INFORMATION GIVEN »

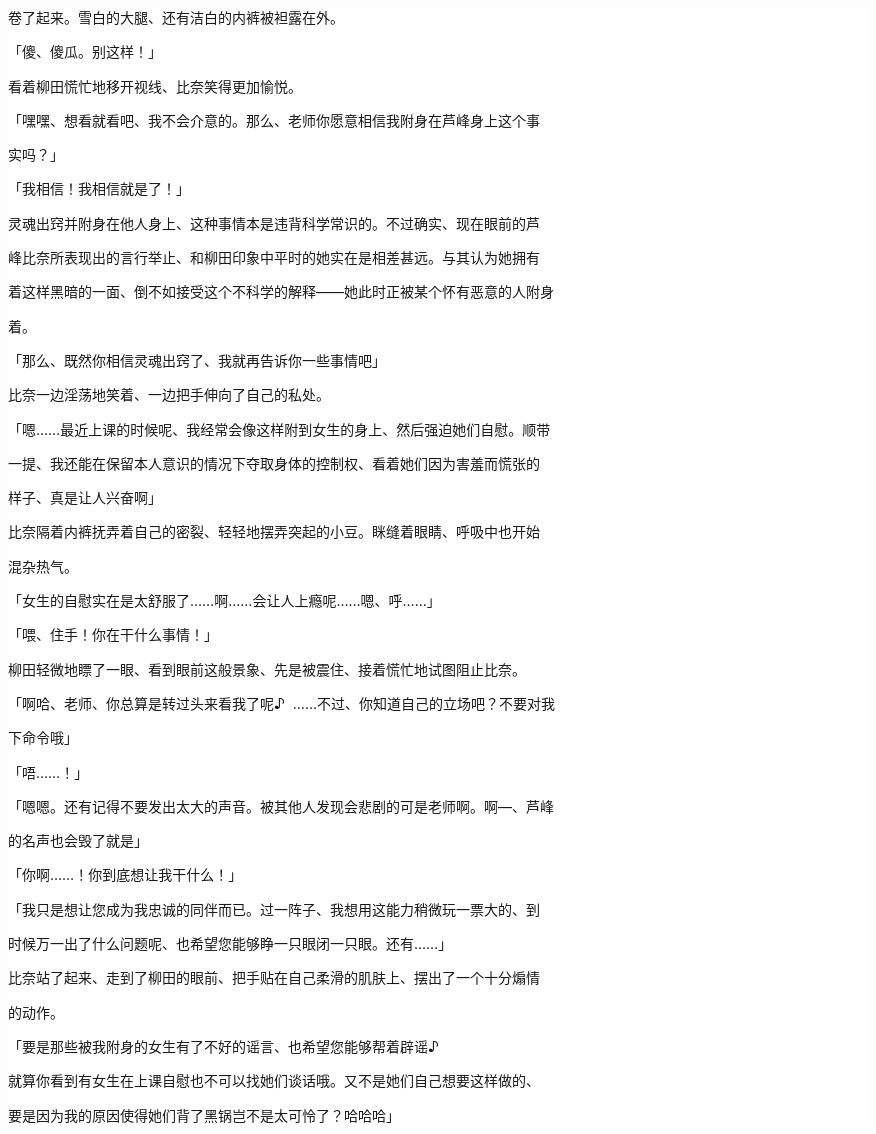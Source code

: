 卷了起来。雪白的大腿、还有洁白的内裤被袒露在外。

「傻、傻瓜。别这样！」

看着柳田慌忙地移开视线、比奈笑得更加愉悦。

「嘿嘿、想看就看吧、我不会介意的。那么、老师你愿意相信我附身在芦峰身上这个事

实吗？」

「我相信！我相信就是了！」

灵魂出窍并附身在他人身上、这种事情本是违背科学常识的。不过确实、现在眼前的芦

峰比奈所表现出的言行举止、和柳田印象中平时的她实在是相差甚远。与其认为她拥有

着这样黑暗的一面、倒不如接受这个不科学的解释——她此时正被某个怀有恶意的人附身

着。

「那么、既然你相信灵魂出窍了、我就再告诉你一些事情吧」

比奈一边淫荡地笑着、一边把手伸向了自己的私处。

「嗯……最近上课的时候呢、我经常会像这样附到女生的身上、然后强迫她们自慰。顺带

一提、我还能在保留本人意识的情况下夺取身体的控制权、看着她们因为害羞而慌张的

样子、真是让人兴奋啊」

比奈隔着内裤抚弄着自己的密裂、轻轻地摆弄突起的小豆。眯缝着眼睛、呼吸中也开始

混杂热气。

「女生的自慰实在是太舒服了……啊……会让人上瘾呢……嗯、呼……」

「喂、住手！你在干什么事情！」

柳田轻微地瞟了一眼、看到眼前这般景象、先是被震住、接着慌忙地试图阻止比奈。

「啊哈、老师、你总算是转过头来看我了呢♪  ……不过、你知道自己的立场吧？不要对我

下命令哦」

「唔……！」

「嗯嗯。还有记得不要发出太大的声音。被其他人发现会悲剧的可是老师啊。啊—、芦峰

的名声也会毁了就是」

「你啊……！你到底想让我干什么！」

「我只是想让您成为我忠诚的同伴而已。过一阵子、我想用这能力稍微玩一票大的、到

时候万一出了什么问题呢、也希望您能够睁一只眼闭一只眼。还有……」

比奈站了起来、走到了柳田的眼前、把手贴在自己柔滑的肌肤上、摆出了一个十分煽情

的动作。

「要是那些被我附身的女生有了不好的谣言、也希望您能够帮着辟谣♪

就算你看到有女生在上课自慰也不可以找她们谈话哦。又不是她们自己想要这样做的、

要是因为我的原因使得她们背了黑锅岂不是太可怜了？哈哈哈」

...

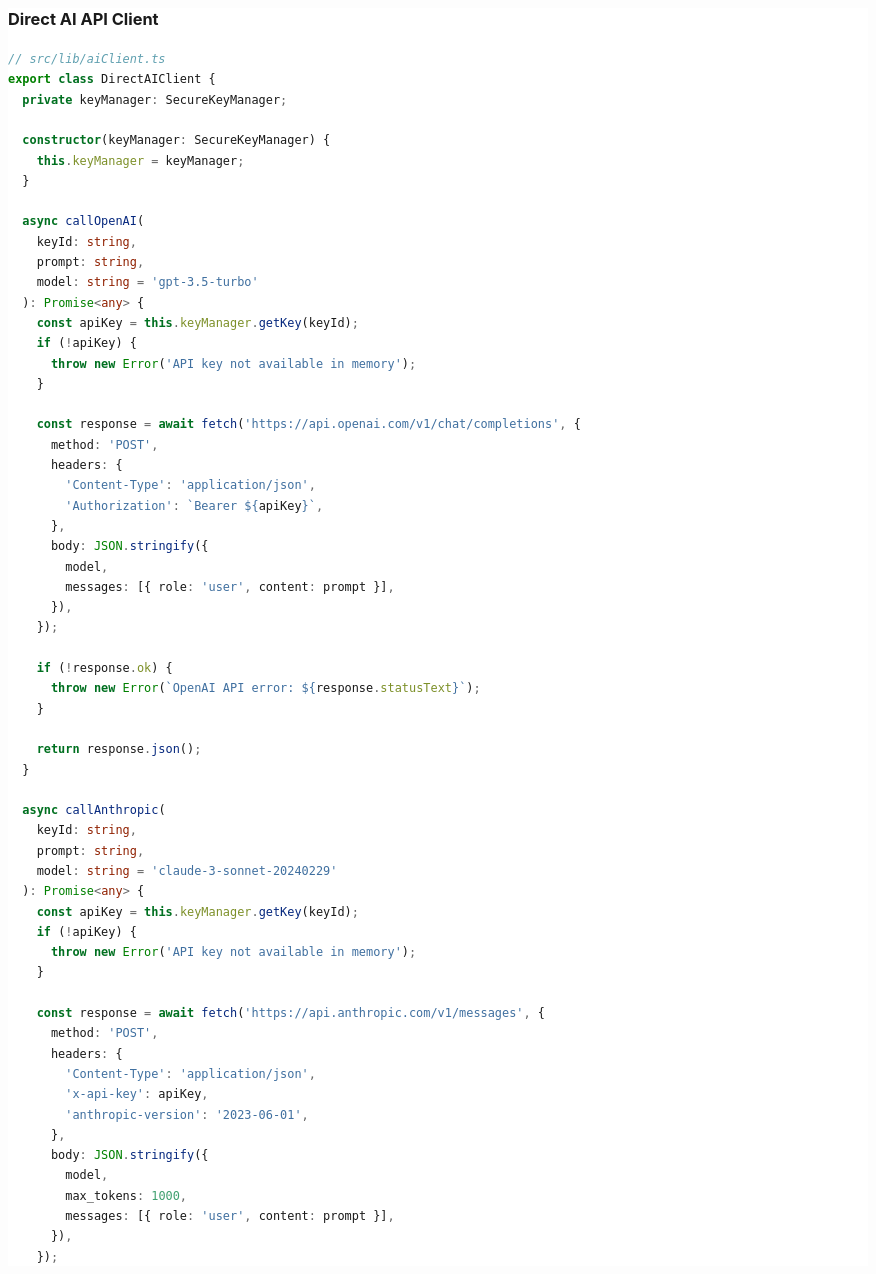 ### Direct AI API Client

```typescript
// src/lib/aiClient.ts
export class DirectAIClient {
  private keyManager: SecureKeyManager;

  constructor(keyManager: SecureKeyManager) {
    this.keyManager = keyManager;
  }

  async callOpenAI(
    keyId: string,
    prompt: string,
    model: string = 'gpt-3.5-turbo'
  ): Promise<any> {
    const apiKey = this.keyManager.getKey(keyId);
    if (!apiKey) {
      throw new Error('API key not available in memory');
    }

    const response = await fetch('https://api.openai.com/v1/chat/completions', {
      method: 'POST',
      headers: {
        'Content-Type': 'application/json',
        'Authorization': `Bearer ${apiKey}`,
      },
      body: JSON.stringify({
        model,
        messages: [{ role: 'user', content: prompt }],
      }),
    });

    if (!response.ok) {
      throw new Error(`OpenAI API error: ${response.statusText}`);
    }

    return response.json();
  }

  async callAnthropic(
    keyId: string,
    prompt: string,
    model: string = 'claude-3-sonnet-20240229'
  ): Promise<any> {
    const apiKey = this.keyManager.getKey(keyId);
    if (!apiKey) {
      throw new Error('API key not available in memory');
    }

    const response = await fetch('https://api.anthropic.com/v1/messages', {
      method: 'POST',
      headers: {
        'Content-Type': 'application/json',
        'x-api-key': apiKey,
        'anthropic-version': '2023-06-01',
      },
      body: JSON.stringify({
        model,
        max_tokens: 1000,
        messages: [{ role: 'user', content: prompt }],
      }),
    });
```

EXERCISE AIM »
Using the records above, copy all lines that include the word "model".

WRITTEN RESPONSE »
    model: string = 'gpt-3.5-turbo'
        model,
    model: string = 'claude-3-sonnet-20240229'
        model,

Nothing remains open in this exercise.